Deterministic optimal policy then plays action $\pi(s) = argmax_{a \in A} Q(s, a)$. A deterministic policy can be found given complete knowledge of the environment, that is the transition model $T$ and rewards $R$. Otherwise one has to either build up a model of these or use other learning techiques.

*Value iteration* method then simply starts with $V_0(s) \gets 0$ and uses the Bellman update to compute $V_{k + 1}(s)$ using $V_k(s)$. *Q-value iteration* then simply adopts this approach for Q values (note that $V(s') = \max_{a'} Q(s', a')$ in the Bellman update).

## FrozenLake: Value Iteration

In [1]:
from dataclasses import dataclass

import gym
import numpy as np
from tensorboardX import SummaryWriter


@dataclass
class EnvModel:
    transits: np.ndarray
    rewards: np.ndarray

    @classmethod
    def new(cls, n_states: int, n_actions: int) -> "EnvModel":
        shape = (n_states, n_actions, n_states)
        return cls(
            transits=np.zeros(shape=shape, dtype=np.uint32),
            rewards=np.zeros(shape=shape, dtype=np.float64),
        )

    def add_experience(self, s: int, a: int, r: float, sp: int) -> None:
        self.transits[s, a, sp] += 1
        self.rewards[s, a, sp] = r

    @property
    def tranistion_probas(self) -> np.ndarray:
        """
        Computes empirical distribution over next states for each (s, a).

        Note: Transitions (s, a) that have not yet been played are set to 0.
        """
        totals = np.sum(self.transits, axis=2)[..., np.newaxis]
        probas = np.zeros_like(self.transits, dtype=np.float64)
        return np.divide(self.transits, totals, out=probas, where=totals > 0)


class Agent:
    def __init__(
        self,
        state: int,
        n_states: int,
        n_actions: int,
        gamma: float,
    ) -> None:
        self.state = state
        self.model = EnvModel.new(n_states, n_actions)
        self.gamma = gamma
        self.values = np.zeros(n_states, dtype=np.float64)

    @classmethod
    def init(cls, env: gym.Env, gamma: float) -> "Agent":
        return cls(
            state=env.reset(),
            n_states=env.observation_space.n,
            n_actions=env.action_space.n,
            gamma=gamma,
        )

    @property
    def q_values(self) -> np.ndarray:
        targets = self.model.rewards + self.gamma * self.values
        return np.sum(self.model.tranistion_probas * targets, axis=2)

    def policy(self, state: int) -> int:
        return np.argmax(self.q_values[state])

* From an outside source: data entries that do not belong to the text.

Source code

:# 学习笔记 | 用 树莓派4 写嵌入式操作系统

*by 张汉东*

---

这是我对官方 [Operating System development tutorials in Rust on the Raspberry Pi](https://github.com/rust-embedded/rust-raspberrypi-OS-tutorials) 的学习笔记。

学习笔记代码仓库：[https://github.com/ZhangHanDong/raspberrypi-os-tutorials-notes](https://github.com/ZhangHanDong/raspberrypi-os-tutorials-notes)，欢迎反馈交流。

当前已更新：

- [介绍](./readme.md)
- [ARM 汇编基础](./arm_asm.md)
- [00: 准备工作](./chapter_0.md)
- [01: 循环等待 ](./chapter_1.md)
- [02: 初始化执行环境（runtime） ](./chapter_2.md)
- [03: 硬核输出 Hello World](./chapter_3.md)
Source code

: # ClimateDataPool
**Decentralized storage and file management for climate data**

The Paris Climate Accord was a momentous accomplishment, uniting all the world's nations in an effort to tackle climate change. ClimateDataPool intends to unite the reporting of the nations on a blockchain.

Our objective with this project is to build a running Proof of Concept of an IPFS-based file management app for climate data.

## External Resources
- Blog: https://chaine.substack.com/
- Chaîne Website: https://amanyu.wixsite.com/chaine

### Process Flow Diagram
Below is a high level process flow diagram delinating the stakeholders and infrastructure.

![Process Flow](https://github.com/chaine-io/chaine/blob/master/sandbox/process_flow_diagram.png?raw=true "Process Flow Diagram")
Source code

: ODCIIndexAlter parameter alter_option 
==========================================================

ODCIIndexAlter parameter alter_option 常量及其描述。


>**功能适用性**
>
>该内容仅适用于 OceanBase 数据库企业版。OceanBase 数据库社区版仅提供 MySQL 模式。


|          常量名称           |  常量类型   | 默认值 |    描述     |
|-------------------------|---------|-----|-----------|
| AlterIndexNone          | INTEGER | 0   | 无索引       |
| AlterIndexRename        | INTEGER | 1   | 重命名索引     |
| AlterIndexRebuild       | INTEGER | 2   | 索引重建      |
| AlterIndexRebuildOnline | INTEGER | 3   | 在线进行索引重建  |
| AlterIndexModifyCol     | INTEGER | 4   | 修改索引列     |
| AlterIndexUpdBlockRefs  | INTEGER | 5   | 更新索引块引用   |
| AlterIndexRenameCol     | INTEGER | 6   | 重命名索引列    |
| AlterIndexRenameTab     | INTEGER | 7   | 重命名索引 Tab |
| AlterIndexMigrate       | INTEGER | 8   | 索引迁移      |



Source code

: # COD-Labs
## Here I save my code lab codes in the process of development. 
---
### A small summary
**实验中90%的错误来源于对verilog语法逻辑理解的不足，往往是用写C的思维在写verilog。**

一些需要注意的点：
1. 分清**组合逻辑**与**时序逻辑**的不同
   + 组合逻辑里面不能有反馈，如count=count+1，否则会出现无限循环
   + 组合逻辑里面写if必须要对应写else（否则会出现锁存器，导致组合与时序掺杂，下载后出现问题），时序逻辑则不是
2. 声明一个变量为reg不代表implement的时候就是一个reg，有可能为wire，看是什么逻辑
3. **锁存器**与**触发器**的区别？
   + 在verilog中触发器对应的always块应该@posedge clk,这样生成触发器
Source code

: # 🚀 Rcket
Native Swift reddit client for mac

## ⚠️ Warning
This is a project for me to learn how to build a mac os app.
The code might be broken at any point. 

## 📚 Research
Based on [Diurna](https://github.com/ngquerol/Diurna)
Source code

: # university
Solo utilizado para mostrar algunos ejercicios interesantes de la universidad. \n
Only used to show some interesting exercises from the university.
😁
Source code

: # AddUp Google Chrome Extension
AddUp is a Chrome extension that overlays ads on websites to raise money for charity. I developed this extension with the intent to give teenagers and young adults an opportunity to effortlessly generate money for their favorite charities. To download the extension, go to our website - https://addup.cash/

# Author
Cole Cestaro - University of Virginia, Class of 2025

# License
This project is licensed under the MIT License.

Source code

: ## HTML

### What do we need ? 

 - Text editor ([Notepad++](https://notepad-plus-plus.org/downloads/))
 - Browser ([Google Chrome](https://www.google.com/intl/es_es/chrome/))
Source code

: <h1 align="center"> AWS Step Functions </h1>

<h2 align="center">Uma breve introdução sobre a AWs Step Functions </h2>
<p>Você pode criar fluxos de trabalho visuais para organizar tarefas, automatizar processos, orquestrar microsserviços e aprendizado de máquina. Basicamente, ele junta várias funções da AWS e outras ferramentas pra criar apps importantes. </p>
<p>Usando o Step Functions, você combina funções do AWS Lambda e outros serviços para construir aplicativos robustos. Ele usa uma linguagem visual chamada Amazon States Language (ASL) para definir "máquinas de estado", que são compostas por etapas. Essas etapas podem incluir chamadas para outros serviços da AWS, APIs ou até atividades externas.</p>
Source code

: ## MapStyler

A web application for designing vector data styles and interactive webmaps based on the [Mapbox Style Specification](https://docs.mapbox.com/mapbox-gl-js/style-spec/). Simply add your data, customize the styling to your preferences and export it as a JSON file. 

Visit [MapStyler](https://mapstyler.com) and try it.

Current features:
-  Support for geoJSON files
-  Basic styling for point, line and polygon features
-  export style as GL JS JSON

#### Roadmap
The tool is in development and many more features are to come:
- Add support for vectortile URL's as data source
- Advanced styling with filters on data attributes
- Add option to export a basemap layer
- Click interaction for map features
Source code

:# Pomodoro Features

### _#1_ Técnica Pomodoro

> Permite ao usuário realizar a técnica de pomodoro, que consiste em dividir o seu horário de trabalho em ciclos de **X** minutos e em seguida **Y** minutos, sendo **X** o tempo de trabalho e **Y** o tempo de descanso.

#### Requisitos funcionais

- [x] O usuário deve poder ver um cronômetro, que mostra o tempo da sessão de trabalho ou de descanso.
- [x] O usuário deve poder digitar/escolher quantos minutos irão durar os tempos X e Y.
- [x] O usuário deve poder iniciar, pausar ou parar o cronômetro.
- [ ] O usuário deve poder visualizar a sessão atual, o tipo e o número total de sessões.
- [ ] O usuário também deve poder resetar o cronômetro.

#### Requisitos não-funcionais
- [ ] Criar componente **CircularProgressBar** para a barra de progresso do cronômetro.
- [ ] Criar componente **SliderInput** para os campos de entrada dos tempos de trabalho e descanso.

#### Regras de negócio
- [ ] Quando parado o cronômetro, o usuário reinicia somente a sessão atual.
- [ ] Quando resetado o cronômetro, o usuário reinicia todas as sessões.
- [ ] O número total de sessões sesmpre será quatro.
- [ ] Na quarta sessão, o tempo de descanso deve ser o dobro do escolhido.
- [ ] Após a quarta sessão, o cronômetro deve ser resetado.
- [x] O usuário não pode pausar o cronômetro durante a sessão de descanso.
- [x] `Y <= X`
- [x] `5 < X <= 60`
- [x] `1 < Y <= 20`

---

    def explore(self, env: gym.Env, n_steps: int) -> None:
        """
        Explore given environment for a bit and update policy
        based on collected experience.
        """

        # Improve the environment model based on experiences
        for _ in range(n_steps):

            # Use random policy for exploration
            action = env.action_space.sample()

            # Gain new experience by interacting with the environment
            next_state, reward, done, _ = env.step(action)
            self.model.add_experience(self.state, action, reward, next_state)

            # Update internal state
            self.state = env.reset() if done else next_state

        # Adjust values using the Bellman update
        self.values = np.max(self.q_values, axis=1)

    def play_episode(self, env: gym.Env) -> float:
        state = env.reset()
        total_reward = 0.0
        done = False

        while not done:
            # Use learned policy to select best action in current state
            action = self.policy(state)

            # Apply the action and collect new experience
            next_state, reward, done, _ = env.step(action)
            self.model.add_experience(state, action, reward, next_state)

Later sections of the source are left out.